Had to take one more shot at a cow before headin back south, so i went to the top secret big fish hot spot this afternoon. Ended up launching right before the sun went down. Had a 45" x 25" in the boat by 6:30. Mission complete. Paddled back in and ate a leftover turkey sandwich, went back out and gave it til 8:00 before paddling back in alongside grommet and his friend (bad w/ names, sorry). Got checked by marine patrol and they even helped me load up my kayak which was unevenly distributed with weight in the front hatch since i didnt bring a big cooler.

Big thanks to Ric for givin me much needed info and to a guy named Lee for showin me the deal out there and snappin some pics.


----------



## TugCapn (Jun 18, 2007)

*What A Rush*

Nice to see you got your KOW for this season . Quite a rush to drag that size fish in the yak with you is'nt it . Hope you make it back up here soon. HAPPY NEW YEAR.


----------



## bbcroaker (Jan 6, 2005)

Good :fishing: unc
Thanks for the report! Congrats on a successful trip up here. You got some braggin to do when you get back down south.
Be goin south myself next week.
Stopping at Jekyl Island Ga. for a couple of days to listen to some blue grass pickin and then on to the Gulf Coast of Fl. for some :fishing:Yippy

HAPPY NEW YEAR!


----------



## SkunkApe (Dec 9, 2006)

*Holy KOW Batman!!!*

Great to see you got some serious poundage out there!!! Thanks for calling but I couldn't get out of work until 1900, so you guys would have been calling it quits or getting towed to Wachapreague by a Kow by the time I got there. Congrats again!! 

Skunk


----------



## glen721 (Jul 25, 2004)

Awesome fish! I saw you guys out there at the "top secret big fish hot spot" after leaving the boat ramp for the high level on my buddies boat. There was a whole fleet of you guys. 

Did you get my call Grommet? I was trying to tell you that birds were everywhere from the 1st sbc to the 3rd island, but I guess it didn't matter since you were already in the water.


----------



## Grommet (May 16, 2005)

Ryan, good to meet you, and as is customary in theses situations (where you catch and I don't), you suck and I hate you. 

Glen, got your call, but was re-rigging at the time and forgot to call you back.

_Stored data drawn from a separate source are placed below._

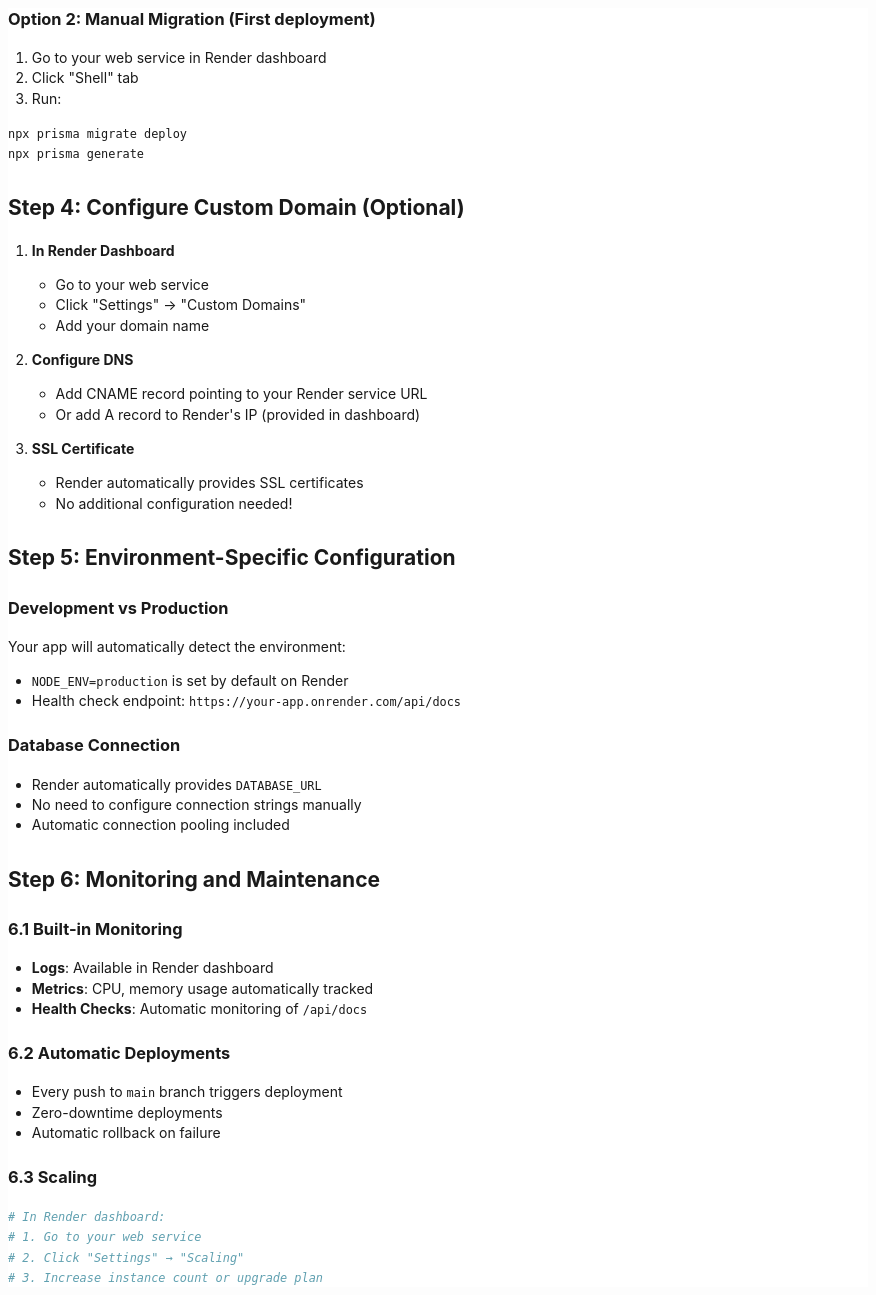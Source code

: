### Option 2: Manual Migration (First deployment)
1. Go to your web service in Render dashboard
2. Click "Shell" tab
3. Run:
```bash
npx prisma migrate deploy
npx prisma generate
```

## Step 4: Configure Custom Domain (Optional)

1. **In Render Dashboard**
   - Go to your web service
   - Click "Settings" → "Custom Domains"
   - Add your domain name

2. **Configure DNS**
   - Add CNAME record pointing to your Render service URL
   - Or add A record to Render's IP (provided in dashboard)

3. **SSL Certificate**
   - Render automatically provides SSL certificates
   - No additional configuration needed!

## Step 5: Environment-Specific Configuration

### Development vs Production
Your app will automatically detect the environment:
- `NODE_ENV=production` is set by default on Render
- Health check endpoint: `https://your-app.onrender.com/api/docs`

### Database Connection
- Render automatically provides `DATABASE_URL`
- No need to configure connection strings manually
- Automatic connection pooling included

## Step 6: Monitoring and Maintenance

### 6.1 Built-in Monitoring
- **Logs**: Available in Render dashboard
- **Metrics**: CPU, memory usage automatically tracked
- **Health Checks**: Automatic monitoring of `/api/docs`

### 6.2 Automatic Deployments
- Every push to `main` branch triggers deployment
- Zero-downtime deployments
- Automatic rollback on failure

### 6.3 Scaling
```bash
# In Render dashboard:
# 1. Go to your web service
# 2. Click "Settings" → "Scaling"
# 3. Increase instance count or upgrade plan
```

And thanks to Lee & Zach for some good intel for next time.


----------



## RuddeDogg (Mar 20, 2004)

*Holy Cow!!!!!!!!!!!*

Beautiful fish Ryan. Big time congrats....:beer::beer::beer::beer:


----------



## FishinAddiction (May 9, 2006)

all the driving for a schoolie


----------



## Cdog (Mar 18, 2002)

Nice cow Ryan.


----------



## LiteTackleChamp (Jul 29, 2005)

damn ryan you catch fish everywhere


----------



## lil red jeep (Aug 17, 2007)

do you give lessons? Everywhere you fish, you slay em! Awesome!


----------



## hengstthomas (Mar 11, 2006)

WTH Ryan ! Beautiful fish ... May the New Year bring you many more days like this ..
Keep postin Bro and I'll be seeing ya soon


----------



## uncdub13 (Aug 9, 2003)

helps to have guidance from the local experts. not like i was goin out there blind and tossin out a line. they deserve more credit than i do.


----------



## basstardo (Jun 5, 2006)

Man what a fish. I can't wait for a chance to hook into one of those.


----------



## SeaSalt (Apr 29, 2002)

wow! did you cook it yet?


----------



## LiteTackleChamp (Jul 29, 2005)

thats a years worth of meals for a college kid


----------



## uncdub13 (Aug 9, 2003)

ate some for supper and might have a late night grill session for some more here in a while. makes for many delicious meals.


----------



## Grommet (May 16, 2005)

I wanna yell "FISH ON" one more time...and mean it for once.  I might have one final window before the season closes, depends on the weather.








Glen, give me a call.


----------



## SkunkApe (Dec 9, 2006)

*I have a grocery store around the corner.*

What season? C&R, it's the rush of catching, not eating.....


----------



## Grommet (May 16, 2005)

I meant the Holiday Season.

Or cold & flu season. I can't remember, the wine spritzers have gone to my head.


----------



## uncdub13 (Aug 9, 2003)

Grommet said:


> I wanna yell "FISH ON" one more time...and mean it for once.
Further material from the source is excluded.